Kurt smiled at her softly. "I guess that's what happens when you're as compatible a gay and a hag as we are."
Mercedes sat next to him on the bed. "I should apologize too," she said hesitantly. "For not noticing Karofsky was bullying you so bad—even though you should have told me," she said this last with a stern look. "I'm glad you had Blaine there to help you out."
Kurt wasn't quite ready to forgive her that, either—after all, she had been his best and only close friend at the time, and she should have noticed—but… he was willing to work on it, if she was willing.
(And, okay, so Kurt hadn't told her everything. Karofsky's secret wasn't his to tell.)
Mercedes stared at his arm.
"Go ahead," Kurt held it out to her. She took it carefully, pushing up his sleeve and feeling the line of script with a dazed look on her face.
When she finally let go, she sighed heavily next to him.
"Blaine is magic," she said suddenly. Kurt looked at her and nodded, patting her on the knee.
"Blaine is magic," he agreed. He thought about the first time he'd found out, when he'd almost begged Blaine to show him what the boy had been doing to him up against the tree, and Blaine had… he had almost done it, Kurt realized with growing horror. He wondered if it was just that Blaine couldn't do it—that he didn't know how—that had stopped him from following through on the feelings Kurt had forced him to imitate that night. Because if everything that was happening between them was because Kurt had been so focused on what he wanted that he was forcing his feelings upon him…
'With you… It's different with you.'
He bit his lip as an encroaching upsurge of tears suddenly pressed up against his throat. "I just think—" he began, voice wavering, before succumbing to another flood of sobs. Mercedes let out a cry of dismay and wrapped her arms around him. "I just think if I had known, if I'd just known, then he wouldn't have had to—then he wouldn't have—oh god, 'Cedes, what if he's been hating me all this time, and he was forced to hide it because I was so—!"
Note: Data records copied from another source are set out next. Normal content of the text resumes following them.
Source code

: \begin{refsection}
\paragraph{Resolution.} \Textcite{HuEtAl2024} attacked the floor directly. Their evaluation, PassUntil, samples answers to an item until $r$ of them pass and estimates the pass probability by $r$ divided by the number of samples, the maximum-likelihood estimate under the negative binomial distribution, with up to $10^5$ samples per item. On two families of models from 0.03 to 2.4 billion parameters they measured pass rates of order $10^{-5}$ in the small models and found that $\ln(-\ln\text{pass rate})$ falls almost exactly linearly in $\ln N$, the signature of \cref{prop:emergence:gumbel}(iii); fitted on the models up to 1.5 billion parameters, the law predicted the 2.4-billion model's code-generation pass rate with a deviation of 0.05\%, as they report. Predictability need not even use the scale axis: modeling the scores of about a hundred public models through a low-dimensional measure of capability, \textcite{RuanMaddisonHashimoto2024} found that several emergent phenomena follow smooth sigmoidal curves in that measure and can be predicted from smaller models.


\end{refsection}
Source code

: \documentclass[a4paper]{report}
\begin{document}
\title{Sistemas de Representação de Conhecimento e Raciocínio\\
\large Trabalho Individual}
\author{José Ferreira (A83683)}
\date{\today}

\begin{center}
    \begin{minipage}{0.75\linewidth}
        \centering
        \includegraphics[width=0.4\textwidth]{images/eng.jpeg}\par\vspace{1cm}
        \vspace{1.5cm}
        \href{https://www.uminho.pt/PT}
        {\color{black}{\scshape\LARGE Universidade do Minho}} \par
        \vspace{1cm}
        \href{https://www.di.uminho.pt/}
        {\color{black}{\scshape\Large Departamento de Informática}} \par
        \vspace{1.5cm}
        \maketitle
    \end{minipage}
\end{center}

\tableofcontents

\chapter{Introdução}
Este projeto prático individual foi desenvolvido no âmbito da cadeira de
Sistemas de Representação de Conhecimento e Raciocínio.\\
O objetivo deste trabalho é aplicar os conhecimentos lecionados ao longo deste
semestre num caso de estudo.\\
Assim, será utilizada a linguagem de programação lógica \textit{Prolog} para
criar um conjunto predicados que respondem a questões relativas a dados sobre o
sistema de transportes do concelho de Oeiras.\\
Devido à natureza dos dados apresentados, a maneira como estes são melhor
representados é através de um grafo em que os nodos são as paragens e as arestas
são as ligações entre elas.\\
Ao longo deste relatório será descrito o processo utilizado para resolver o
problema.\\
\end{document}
Mercedes let him cry for a few more minutes before speaking.
"Boo, I don't know what's up about this magic thing. But I do know one thing. And I really can't believe you haven't noticed it."
Kurt swallowed a thick sob. Finn had said the exact same words to him yesterday.
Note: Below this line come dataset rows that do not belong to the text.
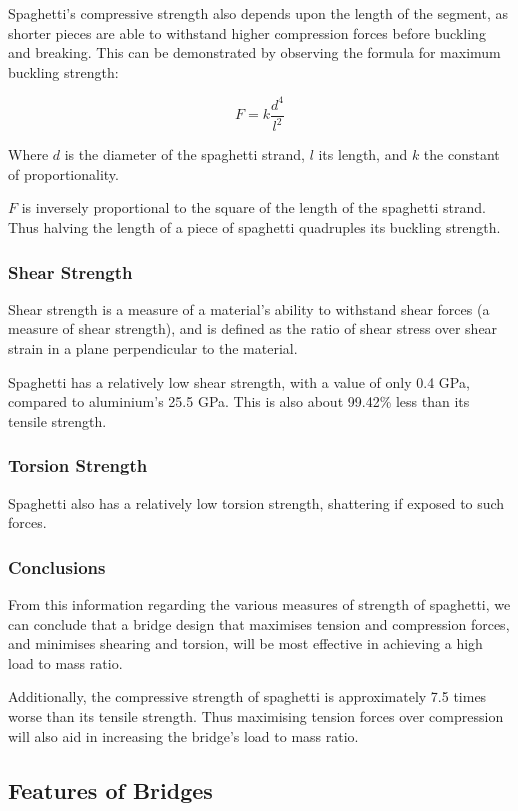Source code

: \documentclass[a4paper,11pt]{article}
\begin{document}
Spaghetti's compressive strength also depends upon the length of the segment, as
shorter pieces are able to withstand higher compression forces before buckling
and breaking.
This can be demonstrated by observing the formula for maximum buckling strength:

$$
F = k \frac{d^4}{l^2}
$$

Where $d$ is the diameter of the spaghetti strand, $l$ its length, and $k$ the
constant of proportionality.

$F$ is inversely proportional to the square of the length of the spaghetti
strand.
Thus halving the length of a piece of spaghetti quadruples its buckling
strength.


\subsubsection{Shear Strength}

Shear strength is a measure of a material's ability to withstand shear forces (a
measure of shear strength), and is defined as the ratio of shear stress over
shear strain in a plane perpendicular to the material.

Spaghetti has a relatively low shear strength, with a value of only 0.4 GPa,
compared to aluminium's 25.5 GPa.
This is also about 99.42\% less than its tensile strength.


\subsubsection{Torsion Strength}

Spaghetti also has a relatively low torsion strength, shattering if exposed to
such forces.


\subsubsection{Conclusions}

From this information regarding the various measures of strength of spaghetti,
we can conclude that a bridge design that maximises tension and compression
forces, and minimises shearing and torsion, will be most effective in achieving
a high load to mass ratio.

Additionally, the compressive strength of spaghetti is approximately 7.5 times
worse than its tensile strength. Thus maximising tension forces over compression
will also aid in increasing the bridge's load to mass ratio.


\subsection{Features of Bridges}
\end{document}

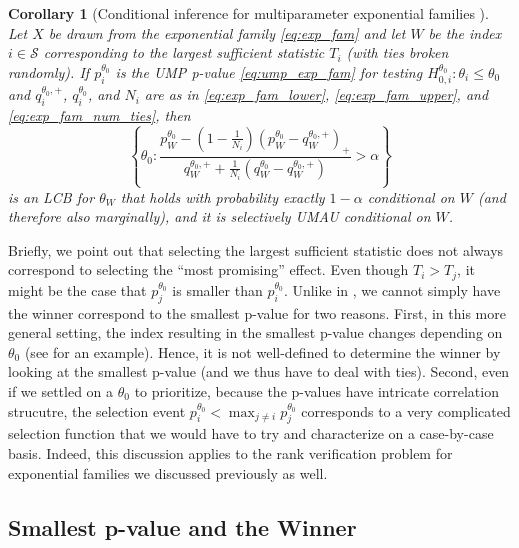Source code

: \documentclass{article}
\newtheorem{corollary}{Corollary}
\begin{document}
\begin{appendix}
\begin{corollary}[Conditional inference for multiparameter exponential families ]
    \label{cor:cond_exp_fam}
    Let $X$ be drawn from the exponential family \eqref{eq:exp_fam} and let $W$ be the index $i \in \mathcal{S}$ corresponding to the largest sufficient statistic $T_i$ (with ties broken randomly). If $p^{\theta_0}_i$ is the UMP p-value \eqref{eq:ump_exp_fam} for testing $H^{\theta_0}_{0, i} : \theta_i \leq \theta_0 $ and $q^{\theta_0, +}_i$, $q^{\theta_0}_i$, and $N_i$ are as in \eqref{eq:exp_fam_lower}, \eqref{eq:exp_fam_upper}, and \eqref{eq:exp_fam_num_ties}, then 
    \begin{equation}
    \label{eq:cond_lcb_exp_fam}
    \left\{\theta_0 :  \frac{p^{\theta_0}_W - \left(1 - \frac{1}{N_i} \right)(p^{\theta_0}_W - q^{\theta_0, +}_W)_+ }{q^{\theta_0, +}_W + \frac{1}{N_i}(q^{\theta_0}_W - q^{\theta_0, +}_W) } > \alpha \right\} 
    \end{equation}
    is an LCB for $\theta_W$ that holds with probability exactly $1-\alpha$ conditional on $W$ (and therefore also marginally), and it is selectively UMAU conditional on $W$.
\end{corollary}

Briefly, we point out that selecting the largest sufficient statistic does not always correspond to selecting the ``most promising'' effect. Even though $T_i > T_j$, it might be the case that $p^{\theta_0}_{j}$ is smaller than $p^{\theta_0}_{i}$.  Unlike in , we cannot simply have the winner correspond to the smallest p-value for two reasons. First, in this more general setting, the index resulting in the smallest p-value changes depending on $\theta_0$ (see  for an example). Hence, it is not well-defined to determine the winner by looking at the smallest p-value (and we thus have to deal with ties). Second, even if we settled on a $\theta_0$ to prioritize, because the p-values have intricate correlation strucutre, the selection event $p^{\theta_0}_{i} < \max_{j \neq i} p^{\theta_0}_{j}$ corresponds to a very complicated selection function that we would have to try and characterize on a case-by-case basis. Indeed, this discussion applies to the rank verification problem for exponential families we discussed previously as well. 


\subsection{Smallest p-value and the Winner}
\label{sec:small_p_val_appdx}


\end{appendix}
\end{document}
He sniffed, straightening up and wiping his eyes. "Oh, and what's that?" he asked, voice clogged. "I'm the most oblivious person on the face of the planet?"
Mercedes hit him upside the head lightly. "Yeah, actually," she sassed. "You know why? Because that boy is head over heels for you, and you've done nothing about it for three weeks."
…
Kurt was pretty sure his hearing had gone.
"…Sorry, what?" he said blankly.
"I've seen how he looks at you. Hell, everybody's seen how he looks at you, Kurt. That's not the face of a boy who's being forced into something."
"How do you know?" he couldn't help but argue. "He feels what I feel, so how–?"
"Yeah, but he has his own feelings to feel along with feeling yours, right? Didn't you say you knew he didn't want to do whatever it is you wanted him to do that first time? He was still feeling what you were feeling then, and you could tell which feelings were you and which were him."
"I—yeah, I guess," Kurt began doubtfully.
"So, even with you being completely blind to everything else that's happening around you when you have a crush, you don't think you'd be able to tell he was struggling against doing something he didn't want to do? You don't think we'd be able to tell? He's like attached to you at the hip in the choir room, babe. You're Jada Pinkett and he's Will Smith."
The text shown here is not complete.